Take Warrior 1. It’s broken down into about a dozen steps—push the outer edge of the back foot into the floor, find the inner rotation of the back leg, square the hips, pull back and under of the front hip, lengthen of the tailbone, and so on—and then find the ease and grace and strength in the pose. Well, newsflash folks. This is very, very difficult.
So, basics classes give me space to tackle the complexity of these poses (told you it was for Type A yogis)—probably at a level that wouldn’t have been of any use to me back when I started practicing. And slowing things down forces you to connect deeply to your breath, the engine of the vinyasa practice that’s so often lost in the shuffle.
Plus, it’s nice to walk away with a prize: My Downward dog, Warrior 1, Warrior 2, and Triangle have all improved. Although my body alignment issues didn’t disappear, my poses are definitely more mechanically sound and that should help prevent injuries.
So now I’m a living example of the yoga texts when I say, a key to practicing advanced yoga lies in going back to basics.
Jillian Turecki teaches basics classes three days a week at Kula Yoga Project, 28 Warren St., Tribeca, 212-945-4460, www.kulayoga.com, $18 per class.
Are you an experienced yogi who’s taken a basics class? Tell us about your experience, here!


I’m a new aspiring yogi taking beginner classes with lots of people who are more experienced than me. The class really does seem like it is for everyone, just a bit slower and more instructive than a faster paced class. I am excited to eventually move up a level, but I will continue to take my beginner classes!

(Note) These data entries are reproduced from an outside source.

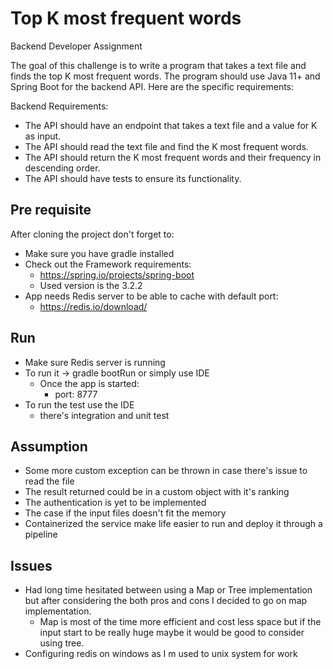 #  Top K most frequent words

Backend Developer Assignment

The goal of this challenge is to write a program that takes a text file and finds the top K most frequent words. The program should use Java 11+ and Spring Boot for the backend API. Here are the specific requirements:

Backend Requirements:

- The API should have an endpoint that takes a text file and a value for K as input.
- The API should read the text file and find the K most frequent words.
- The API should return the K most frequent words and their frequency in descending order.
- The API should have tests to ensure its functionality.

## Pre requisite

After cloning the project don't forget to:
- Make sure you have gradle installed
- Check out the Framework requirements:
  - https://spring.io/projects/spring-boot
  - Used version is the 3.2.2 
- App needs Redis server to be able to cache with default port:
  - https://redis.io/download/

## Run

- Make sure Redis server is running
- To run it -> gradle bootRun or simply use IDE
  - Once the app is started:
    - port: 8777
- To run the test use the IDE 
  - there's integration and unit test


## Assumption
- Some more custom exception can be thrown in case there's issue to read the file
- The result returned could be in a custom object with it's ranking
- The authentication is yet to be implemented
- The case if the input files doesn't fit the memory
- Containerized the service make life easier to run and deploy it through a pipeline 

## Issues
- Had long time hesitated between using a Map or Tree implementation but after considering the both pros and cons I decided to go on map implementation.
  - Map is most of the time more efficient and cost less space but if the input start to be really huge maybe it would be good to consider using tree.
- Configuring redis on windows as I m used to unix system for work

Thanks for a great and inspiring piece on Yoga. I don’t know that I ever got truly beyond the “basics” but I do know I most enjoy classes where form is foremost. As one of the 20% (men in Yoga) I find challenges with hips the Yoginis don’t seem to have but am more open in the shoulders. It’s a wonderful journey and the Kula Project is a challenging, but very satisfying place to visit.
Jillian is an amazing teacher and I always find myself going back to her classes and learning something new each time.